▸ **Dataset records**:
::::::::::

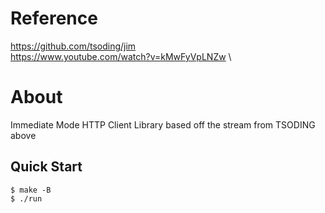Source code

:# Reference
https://github.com/tsoding/jim \
https://www.youtube.com/watch?v=kMwFyVpLNZw \

# About 
Immediate Mode HTTP Client Library based off the stream from TSODING above

## Quick Start
``` console
$ make -B
$ ./run 
```
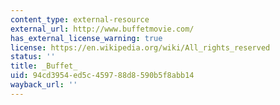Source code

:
 ```yaml
---
content_type: external-resource
external_url: http://www.buffetmovie.com/
has_external_license_warning: true
license: https://en.wikipedia.org/wiki/All_rights_reserved
status: ''
title: _Buffet_
uid: 94cd3954-ed5c-4597-88d8-590b5f8abb14
wayback_url: ''
---
```

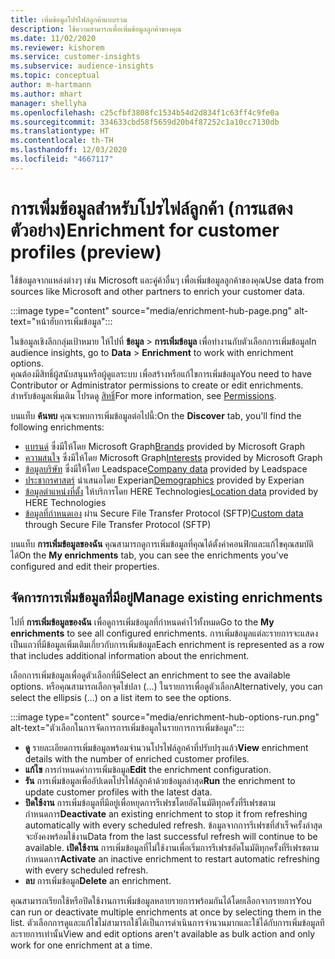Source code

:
 ```yaml
---
title: เพิ่มข้อมูลโปรไฟล์ลูกค้าแบบรวม
description: ใช้ความสามารถเพื่อเพิ่มข้อมูลลูกค้าของคุณ
ms.date: 11/02/2020
ms.reviewer: kishorem
ms.service: customer-insights
ms.subservice: audience-insights
ms.topic: conceptual
author: m-hartmann
ms.author: mhart
manager: shellyha
ms.openlocfilehash: c25cfbf3808fc1534b54d2d834f1c63ff4c9fe0a
ms.sourcegitcommit: 334633cbd58f5659d20b4f87252c1a10cc7130db
ms.translationtype: HT
ms.contentlocale: th-TH
ms.lasthandoff: 12/03/2020
ms.locfileid: "4667117"
---
```

# <a name="enrichment-for-customer-profiles-preview"></a><span data-ttu-id="5216d-103">การเพิ่มข้อมูลสำหรับโปรไฟล์ลูกค้า (การแสดงตัวอย่าง)</span><span class="sxs-lookup"><span data-stu-id="5216d-103">Enrichment for customer profiles (preview)</span></span>

<span data-ttu-id="5216d-104">ใช้ข้อมูลจากแหล่งต่างๆ เช่น Microsoft และคู่ค้าอื่นๆ เพื่อเพิ่มข้อมูลลูกค้าของคุณ</span><span class="sxs-lookup"><span data-stu-id="5216d-104">Use data from sources like Microsoft and other partners to enrich your customer data.</span></span>

:::image type="content" source="media/enrichment-hub-page.png" alt-text="หน้าฮับการเพิ่มข้อมูล":::

<span data-ttu-id="5216d-106">ในข้อมูลเชิงลึกกลุ่มเป้าหมาย ให้ไปที่ **ข้อมูล** > **การเพิ่มข้อมูล** เพื่อทำงานกับตัวเลือกการเพิ่มข้อมูล</span><span class="sxs-lookup"><span data-stu-id="5216d-106">In audience insights, go to **Data** > **Enrichment** to work with enrichment options.</span></span>    
<span data-ttu-id="5216d-107">คุณต้องมีสิทธิ์ผู้สนับสนุนหรือผู้ดูแลระบบ เพื่อสร้างหรือแก้ไขการเพิ่มข้อมูล</span><span class="sxs-lookup"><span data-stu-id="5216d-107">You need to have Contributor or Administrator permissions to create or edit enrichments.</span></span> <span data-ttu-id="5216d-108">สำหรับข้อมูลเพิ่มเติม โปรดดู [สิทธิ์](permissions.md)</span><span class="sxs-lookup"><span data-stu-id="5216d-108">For more information, see [Permissions](permissions.md).</span></span>

<span data-ttu-id="5216d-109">บนแท็บ **ค้นพบ** คุณจะพบการเพิ่มข้อมูลต่อไปนี้:</span><span class="sxs-lookup"><span data-stu-id="5216d-109">On the **Discover** tab, you'll find the following enrichments:</span></span>

- <span data-ttu-id="5216d-110">[แบรนด์](enrichment-microsoft-graph.md) ซึ่งมีให้โดย Microsoft Graph</span><span class="sxs-lookup"><span data-stu-id="5216d-110">[Brands](enrichment-microsoft-graph.md) provided by Microsoft Graph</span></span>
- <span data-ttu-id="5216d-111">[ความสนใจ](enrichment-microsoft-graph.md) ซึ่งมีให้โดย Microsoft Graph</span><span class="sxs-lookup"><span data-stu-id="5216d-111">[Interests](enrichment-microsoft-graph.md) provided by Microsoft Graph</span></span>
- <span data-ttu-id="5216d-112">[ข้อมูลบริษัท](enrichment-leadspace.md) ซึ่งมีให้โดย Leadspace</span><span class="sxs-lookup"><span data-stu-id="5216d-112">[Company data](enrichment-leadspace.md) provided by Leadspace</span></span>
- <span data-ttu-id="5216d-113">[ประชากรศาสตร์](enrichment-experian.md) นำเสนอโดย Experian</span><span class="sxs-lookup"><span data-stu-id="5216d-113">[Demographics](enrichment-experian.md) provided by Experian</span></span>
- <span data-ttu-id="5216d-114">[ข้อมูลตำแหน่งที่ตั้ง](enrichment-here.md) ให้บริการโดย HERE Technologies</span><span class="sxs-lookup"><span data-stu-id="5216d-114">[Location data](enrichment-here.md) provided by HERE Technologies</span></span>
- <span data-ttu-id="5216d-115">[ข้อมูลที่กำหนดเอง](enrichment-SFTP-custom-import.md) ผ่าน Secure File Transfer Protocol (SFTP)</span><span class="sxs-lookup"><span data-stu-id="5216d-115">[Custom data](enrichment-SFTP-custom-import.md) through Secure File Transfer Protocol (SFTP)</span></span>

<span data-ttu-id="5216d-116">บนแท็บ **การเพิ่มข้อมูลของฉัน** คุณสามารถดูการเพิ่มข้อมูลที่คุณได้ตั้งค่าคอนฟิกและแก้ไขคุณสมบัติได้</span><span class="sxs-lookup"><span data-stu-id="5216d-116">On the **My enrichments** tab, you can see the enrichments you've configured and edit their properties.</span></span>

## <a name="manage-existing-enrichments"></a><span data-ttu-id="5216d-117">จัดการการเพิ่มข้อมูลที่มีอยู่</span><span class="sxs-lookup"><span data-stu-id="5216d-117">Manage existing enrichments</span></span>

<span data-ttu-id="5216d-118">ไปที่ **การเพิ่มข้อมูลของฉัน** เพื่อดูการเพิ่มข้อมูลที่กำหนดค่าไว้ทั้งหมด</span><span class="sxs-lookup"><span data-stu-id="5216d-118">Go to the **My enrichments** to see all configured enrichments.</span></span> <span data-ttu-id="5216d-119">การเพิ่มข้อมูลแต่ละรายการจะแสดงเป็นแถวที่มีข้อมูลเพิ่มเติมเกี่ยวกับการเพิ่มข้อมูล</span><span class="sxs-lookup"><span data-stu-id="5216d-119">Each enrichment is represented as a row that includes additional information about the enrichment.</span></span>

<span data-ttu-id="5216d-120">เลือกการเพิ่มข้อมูลเพื่อดูตัวเลือกที่มี</span><span class="sxs-lookup"><span data-stu-id="5216d-120">Select an enrichment to see the available options.</span></span> <span data-ttu-id="5216d-121">หรือคุณสามารถเลือกจุดไข่ปลา (...) ในรายการเพื่อดูตัวเลือก</span><span class="sxs-lookup"><span data-stu-id="5216d-121">Alternatively, you can select the ellipsis (...) on a list item to see the options.</span></span>

:::image type="content" source="media/enrichment-hub-options-run.png" alt-text="ตัวเลือกในการจัดการการเพิ่มข้อมูลในรายการการเพิ่มข้อมูล":::

- <span data-ttu-id="5216d-123">**ดู** รายละเอียดการเพิ่มข้อมูลพร้อมจำนวนโปรไฟล์ลูกค้าที่ปรับปรุงแล้ว</span><span class="sxs-lookup"><span data-stu-id="5216d-123">**View** enrichment details with the number of enriched customer profiles.</span></span>
- <span data-ttu-id="5216d-124">**แก้ไข** การกำหนดค่าการเพิ่มข้อมูล</span><span class="sxs-lookup"><span data-stu-id="5216d-124">**Edit** the enrichment configuration.</span></span>
- <span data-ttu-id="5216d-125">**รัน** การเพิ่มข้อมูลเพื่ออัปเดตโปรไฟล์ลูกค้าด้วยข้อมูลล่าสุด</span><span class="sxs-lookup"><span data-stu-id="5216d-125">**Run** the enrichment to update customer profiles with the latest data.</span></span>
- <span data-ttu-id="5216d-126">**ปิดใช้งาน** การเพิ่มข้อมูลที่มีอยู่เพื่อหยุดการรีเฟรชโดยอัตโนมัติทุกครั้งที่รีเฟรชตามกำหนดการ</span><span class="sxs-lookup"><span data-stu-id="5216d-126">**Deactivate** an existing enrichment to stop it from refreshing automatically with every scheduled refresh.</span></span> <span data-ttu-id="5216d-127">ข้อมูลจากการรีเฟรชที่สำเร็จครั้งล่าสุดจะยังคงพร้อมใช้งาน</span><span class="sxs-lookup"><span data-stu-id="5216d-127">Data from the last successful refresh will continue to be available.</span></span> <span data-ttu-id="5216d-128">**เปิดใช้งาน** การเพิ่มข้อมูลที่ไม่ใช้งานเพื่อเริ่มการรีเฟรชอัตโนมัติทุกครั้งที่รีเฟรชตามกำหนดการ</span><span class="sxs-lookup"><span data-stu-id="5216d-128">**Activate** an inactive enrichment to restart automatic refreshing with every scheduled refresh.</span></span>
- <span data-ttu-id="5216d-129">**ลบ** การเพิ่มข้อมูล</span><span class="sxs-lookup"><span data-stu-id="5216d-129">**Delete** an enrichment.</span></span>

<span data-ttu-id="5216d-130">คุณสามารถเรียกใช้หรือปิดใช้งานการเพิ่มข้อมูลหลายรายการพร้อมกันได้โดยเลือกจากรายการ</span><span class="sxs-lookup"><span data-stu-id="5216d-130">You can run or deactivate multiple enrichments at once by selecting them in the list.</span></span> <span data-ttu-id="5216d-131">ตัวเลือกการดูและแก้ไขไม่สามารถใช้ได้เป็นการดำเนินการจำนวนมากและใช้ได้กับการเพิ่มข้อมูลทีละรายการเท่านั้น</span><span class="sxs-lookup"><span data-stu-id="5216d-131">View and edit options aren't available as bulk action and only work for one enrichment at a time.</span></span>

::::::::::

▸ **Assignment**: In the listing above, find the line containing "see the options.</span></span>" and the line containing "the latest data.</span></span>", then quote both, plus every line between them, exactly as written.

▸ **Result of the exercise**:
<span data-ttu-id="5216d-120">เลือกการเพิ่มข้อมูลเพื่อดูตัวเลือกที่มี</span><span class="sxs-lookup"><span data-stu-id="5216d-120">Select an enrichment to see the available options.</span></span> <span data-ttu-id="5216d-121">หรือคุณสามารถเลือกจุดไข่ปลา (...) ในรายการเพื่อดูตัวเลือก</span><span class="sxs-lookup"><span data-stu-id="5216d-121">Alternatively, you can select the ellipsis (...) on a list item to see the options.</span></span>

:::image type="content" source="media/enrichment-hub-options-run.png" alt-text="ตัวเลือกในการจัดการการเพิ่มข้อมูลในรายการการเพิ่มข้อมูล":::

- <span data-ttu-id="5216d-123">**ดู** รายละเอียดการเพิ่มข้อมูลพร้อมจำนวนโปรไฟล์ลูกค้าที่ปรับปรุงแล้ว</span><span class="sxs-lookup"><span data-stu-id="5216d-123">**View** enrichment details with the number of enriched customer profiles.</span></span>
- <span data-ttu-id="5216d-124">**แก้ไข** การกำหนดค่าการเพิ่มข้อมูล</span><span class="sxs-lookup"><span data-stu-id="5216d-124">**Edit** the enrichment configuration.</span></span>
- <span data-ttu-id="5216d-125">**รัน** การเพิ่มข้อมูลเพื่ออัปเดตโปรไฟล์ลูกค้าด้วยข้อมูลล่าสุด</span><span class="sxs-lookup"><span data-stu-id="5216d-125">**Run** the enrichment to update customer profiles with the latest data.</span></span>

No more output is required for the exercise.